Equivalence of plug flow reactors (PFRs): N PFRs in series with a total volume V provide the same conversion as a single PFR of volume V for reactions of which order?

Introduction / Context:
Understanding reactor equivalences aids in debottlenecking and scale-up. Plug flow reactors placed in series are often encountered in tubular bundles, coil reactors, or staged packed beds.

Given Data / Assumptions:

• All reactors behave ideally as PFRs (no axial dispersion, uniform velocity profile).
• Total reactor volume V is fixed; N reactors in series partition V but maintain PFR behavior in each segment.

Concept / Approach:
For a PFR, the design equation is ∫ dX/(-rA) = V/F_A0. Since the integrand depends only on conversion and kinetics, and not on how the volume is partitioned, splitting V into segments and placing them in series yields the same overall integral as a single PFR with the same total volume, regardless of reaction order.

Step-by-Step Solution:
Write PFR design equation: V = F_A0 ∫₀^X dX / (-r_A).Partition V into V1 + V2 + ... + VN with corresponding conversion increments.The sum of integrals over segments equals the single integral to the final conversion.Therefore, equivalence holds for any order.

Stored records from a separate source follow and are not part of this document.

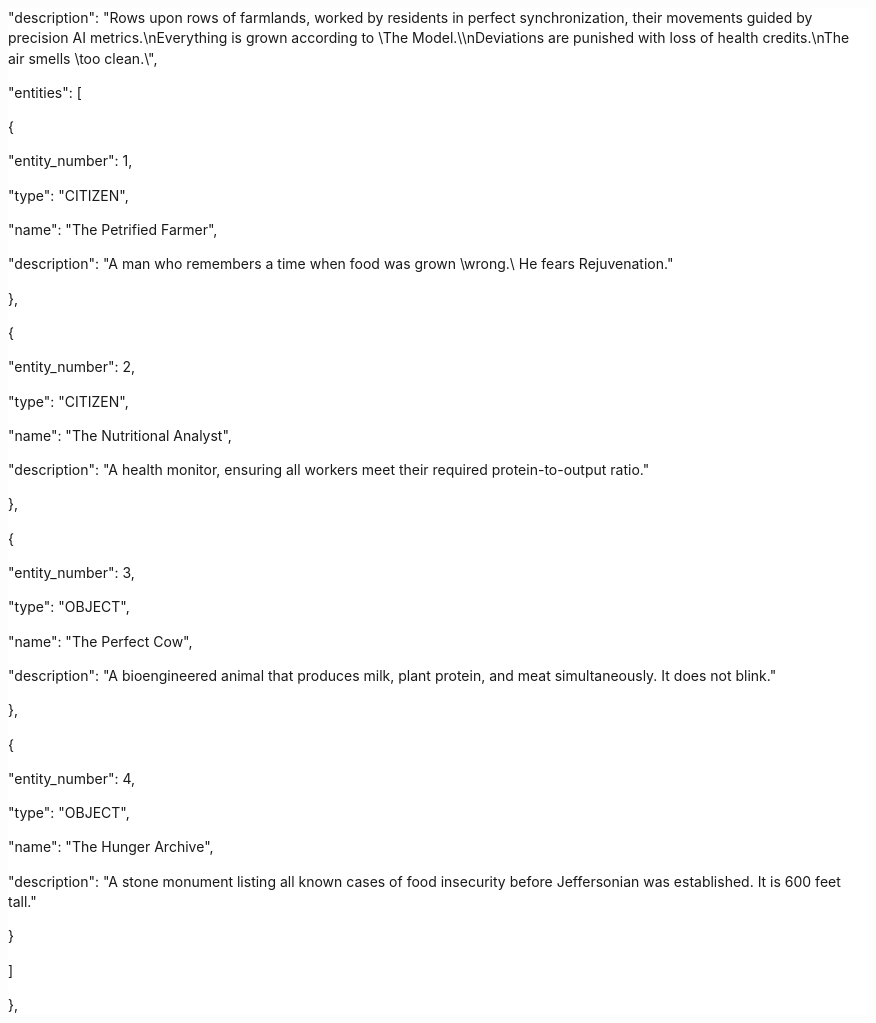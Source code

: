 \"description\": \"Rows upon rows of farmlands, worked by residents in
perfect synchronization, their movements guided by precision AI
metrics.\nEverything is grown according to \\The Model.\\\nDeviations
are punished with loss of health credits.\nThe air smells \\too
clean.\\\",

\"entities\": \[

{

\"entity_number\": 1,

\"type\": \"CITIZEN\",

\"name\": \"The Petrified Farmer\",

\"description\": \"A man who remembers a time when food was grown
\\wrong.\\ He fears Rejuvenation.\"

},

{

\"entity_number\": 2,

\"type\": \"CITIZEN\",

\"name\": \"The Nutritional Analyst\",

\"description\": \"A health monitor, ensuring all workers meet their
required protein-to-output ratio.\"

},

{

\"entity_number\": 3,

\"type\": \"OBJECT\",

\"name\": \"The Perfect Cow\",

\"description\": \"A bioengineered animal that produces milk, plant
protein, and meat simultaneously. It does not blink.\"

},

{

\"entity_number\": 4,

\"type\": \"OBJECT\",

\"name\": \"The Hunger Archive\",

\"description\": \"A stone monument listing all known cases of food
insecurity before Jeffersonian was established. It is 600 feet tall.\"

}

\]

},
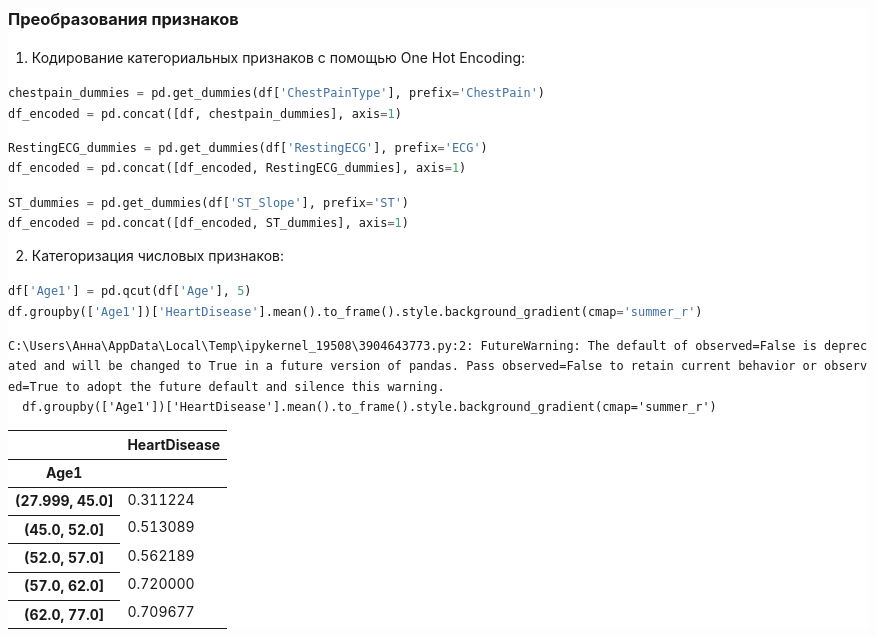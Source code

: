 

### Преобразования признаков
1) Кодирование категориальных признаков c помощью One Hot Encoding:


```python
chestpain_dummies = pd.get_dummies(df['ChestPainType'], prefix='ChestPain')
df_encoded = pd.concat([df, chestpain_dummies], axis=1)
```


```python
RestingECG_dummies = pd.get_dummies(df['RestingECG'], prefix='ECG')
df_encoded = pd.concat([df_encoded, RestingECG_dummies], axis=1)
```


```python
ST_dummies = pd.get_dummies(df['ST_Slope'], prefix='ST')
df_encoded = pd.concat([df_encoded, ST_dummies], axis=1)
```

2) Категоризация числовых признаков:


```python
df['Age1'] = pd.qcut(df['Age'], 5)
df.groupby(['Age1'])['HeartDisease'].mean().to_frame().style.background_gradient(cmap='summer_r')
```

    C:\Users\Анна\AppData\Local\Temp\ipykernel_19508\3904643773.py:2: FutureWarning: The default of observed=False is deprecated and will be changed to True in a future version of pandas. Pass observed=False to retain current behavior or observed=True to adopt the future default and silence this warning.
      df.groupby(['Age1'])['HeartDisease'].mean().to_frame().style.background_gradient(cmap='summer_r')
    

</style>
<table id="T_ccdf1">
  <thead>
    <tr>
      <th class="blank level0" >&nbsp;</th>
      <th id="T_ccdf1_level0_col0" class="col_heading level0 col0" >HeartDisease</th>
    </tr>
    <tr>
      <th class="index_name level0" >Age1</th>
      <th class="blank col0" >&nbsp;</th>
    </tr>
  </thead>
  <tbody>
    <tr>
      <th id="T_ccdf1_level0_row0" class="row_heading level0 row0" >(27.999, 45.0]</th>
      <td id="T_ccdf1_row0_col0" class="data row0 col0" >0.311224</td>
    </tr>
    <tr>
      <th id="T_ccdf1_level0_row1" class="row_heading level0 row1" >(45.0, 52.0]</th>
      <td id="T_ccdf1_row1_col0" class="data row1 col0" >0.513089</td>
    </tr>
    <tr>
      <th id="T_ccdf1_level0_row2" class="row_heading level0 row2" >(52.0, 57.0]</th>
      <td id="T_ccdf1_row2_col0" class="data row2 col0" >0.562189</td>
    </tr>
    <tr>
      <th id="T_ccdf1_level0_row3" class="row_heading level0 row3" >(57.0, 62.0]</th>
      <td id="T_ccdf1_row3_col0" class="data row3 col0" >0.720000</td>
    </tr>
    <tr>
      <th id="T_ccdf1_level0_row4" class="row_heading level0 row4" >(62.0, 77.0]</th>
      <td id="T_ccdf1_row4_col0" class="data row4 col0" >0.709677</td>
    </tr>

Verification / Alternative check:
Contrast with CSTRs, where N CSTRs in series approach PFR behavior as N increases; here all are already PFRs, so exact equivalence holds.

Why Other Options Are Wrong:
Limiting the statement to specific orders (first/second/third) is unnecessary; the integral argument is general.

Common Pitfalls:
Confusing PFRs in series with CSTRs in series; only the latter changes behavior with N dramatically.

Final Answer:
Any reaction order